* WORK TO COMPLETE: Restate word for word the lines of the data below, from the first through the one that has "<reg>tosco</reg>".

↓↓↓

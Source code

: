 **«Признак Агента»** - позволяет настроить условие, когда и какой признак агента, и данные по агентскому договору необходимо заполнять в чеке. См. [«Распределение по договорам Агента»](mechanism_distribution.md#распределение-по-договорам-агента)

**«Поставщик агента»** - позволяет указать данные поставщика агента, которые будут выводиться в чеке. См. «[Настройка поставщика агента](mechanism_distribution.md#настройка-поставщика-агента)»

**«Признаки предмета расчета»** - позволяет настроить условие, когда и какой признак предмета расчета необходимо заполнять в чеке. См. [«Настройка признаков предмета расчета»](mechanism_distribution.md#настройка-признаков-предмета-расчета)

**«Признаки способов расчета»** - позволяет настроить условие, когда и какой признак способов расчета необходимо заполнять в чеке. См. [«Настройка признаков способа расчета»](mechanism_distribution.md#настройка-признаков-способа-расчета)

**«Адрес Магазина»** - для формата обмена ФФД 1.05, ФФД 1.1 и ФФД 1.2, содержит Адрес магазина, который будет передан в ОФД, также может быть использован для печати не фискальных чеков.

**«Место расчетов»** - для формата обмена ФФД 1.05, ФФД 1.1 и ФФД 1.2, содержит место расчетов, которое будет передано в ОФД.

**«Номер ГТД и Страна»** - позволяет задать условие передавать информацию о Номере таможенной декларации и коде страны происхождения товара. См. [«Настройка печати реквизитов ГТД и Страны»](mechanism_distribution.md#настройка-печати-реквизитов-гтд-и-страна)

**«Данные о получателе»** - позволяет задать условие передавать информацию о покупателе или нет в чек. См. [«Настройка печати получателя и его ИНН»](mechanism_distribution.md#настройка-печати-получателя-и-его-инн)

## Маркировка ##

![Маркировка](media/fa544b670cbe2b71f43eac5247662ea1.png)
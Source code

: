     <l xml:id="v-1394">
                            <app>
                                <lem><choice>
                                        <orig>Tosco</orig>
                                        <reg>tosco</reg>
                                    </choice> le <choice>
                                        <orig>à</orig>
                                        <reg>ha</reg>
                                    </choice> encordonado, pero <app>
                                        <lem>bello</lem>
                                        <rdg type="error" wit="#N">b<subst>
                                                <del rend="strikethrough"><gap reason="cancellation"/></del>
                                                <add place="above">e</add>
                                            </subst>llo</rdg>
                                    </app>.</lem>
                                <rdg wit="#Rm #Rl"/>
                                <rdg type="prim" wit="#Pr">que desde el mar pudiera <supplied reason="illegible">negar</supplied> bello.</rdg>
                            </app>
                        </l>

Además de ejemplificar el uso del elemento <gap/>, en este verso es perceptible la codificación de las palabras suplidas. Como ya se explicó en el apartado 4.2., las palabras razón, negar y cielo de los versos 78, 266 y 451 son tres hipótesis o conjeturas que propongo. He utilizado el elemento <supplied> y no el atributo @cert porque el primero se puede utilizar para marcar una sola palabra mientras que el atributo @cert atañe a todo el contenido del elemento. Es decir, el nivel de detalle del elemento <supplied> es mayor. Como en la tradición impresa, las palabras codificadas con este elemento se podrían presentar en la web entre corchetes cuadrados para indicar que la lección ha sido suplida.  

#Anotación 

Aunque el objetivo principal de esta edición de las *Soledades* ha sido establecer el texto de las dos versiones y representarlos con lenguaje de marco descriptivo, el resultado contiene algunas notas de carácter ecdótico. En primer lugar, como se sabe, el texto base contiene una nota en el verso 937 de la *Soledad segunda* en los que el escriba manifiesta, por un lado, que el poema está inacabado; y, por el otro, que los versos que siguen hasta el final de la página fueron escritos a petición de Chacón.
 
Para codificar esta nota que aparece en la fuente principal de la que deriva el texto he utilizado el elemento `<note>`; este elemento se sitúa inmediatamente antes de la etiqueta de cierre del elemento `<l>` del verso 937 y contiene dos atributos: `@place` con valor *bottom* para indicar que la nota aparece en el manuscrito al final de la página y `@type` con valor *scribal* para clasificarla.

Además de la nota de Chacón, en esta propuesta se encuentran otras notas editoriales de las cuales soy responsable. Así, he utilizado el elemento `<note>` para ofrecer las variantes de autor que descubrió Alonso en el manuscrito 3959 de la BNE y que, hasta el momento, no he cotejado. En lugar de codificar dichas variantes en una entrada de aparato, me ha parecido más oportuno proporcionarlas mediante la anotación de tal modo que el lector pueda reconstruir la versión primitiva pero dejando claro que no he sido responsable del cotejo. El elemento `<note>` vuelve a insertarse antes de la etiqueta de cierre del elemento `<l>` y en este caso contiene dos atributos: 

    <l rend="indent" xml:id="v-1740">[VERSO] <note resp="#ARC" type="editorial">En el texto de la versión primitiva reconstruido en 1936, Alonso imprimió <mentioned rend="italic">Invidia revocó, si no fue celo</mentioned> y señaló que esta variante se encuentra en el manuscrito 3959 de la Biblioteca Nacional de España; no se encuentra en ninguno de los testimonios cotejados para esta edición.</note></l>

↑↑↑

* ANSWER BOX:
Source code

: **«Признак Агента»** - позволяет настроить условие, когда и какой признак агента, и данные по агентскому договору необходимо заполнять в чеке. См. [«Распределение по договорам Агента»](mechanism_distribution.md#распределение-по-договорам-агента)

**«Поставщик агента»** - позволяет указать данные поставщика агента, которые будут выводиться в чеке. См. «[Настройка поставщика агента](mechanism_distribution.md#настройка-поставщика-агента)»

**«Признаки предмета расчета»** - позволяет настроить условие, когда и какой признак предмета расчета необходимо заполнять в чеке. См. [«Настройка признаков предмета расчета»](mechanism_distribution.md#настройка-признаков-предмета-расчета)

**«Признаки способов расчета»** - позволяет настроить условие, когда и какой признак способов расчета необходимо заполнять в чеке. См. [«Настройка признаков способа расчета»](mechanism_distribution.md#настройка-признаков-способа-расчета)

**«Адрес Магазина»** - для формата обмена ФФД 1.05, ФФД 1.1 и ФФД 1.2, содержит Адрес магазина, который будет передан в ОФД, также может быть использован для печати не фискальных чеков.

**«Место расчетов»** - для формата обмена ФФД 1.05, ФФД 1.1 и ФФД 1.2, содержит место расчетов, которое будет передано в ОФД.

**«Номер ГТД и Страна»** - позволяет задать условие передавать информацию о Номере таможенной декларации и коде страны происхождения товара. См. [«Настройка печати реквизитов ГТД и Страны»](mechanism_distribution.md#настройка-печати-реквизитов-гтд-и-страна)

**«Данные о получателе»** - позволяет задать условие передавать информацию о покупателе или нет в чек. См. [«Настройка печати получателя и его ИНН»](mechanism_distribution.md#настройка-печати-получателя-и-его-инн)

## Маркировка ##

![Маркировка](media/fa544b670cbe2b71f43eac5247662ea1.png)
Source code

:     <l xml:id="v-1394">
                            <app>
                                <lem><choice>
                                        <orig>Tosco</orig>
                                        <reg>tosco</reg>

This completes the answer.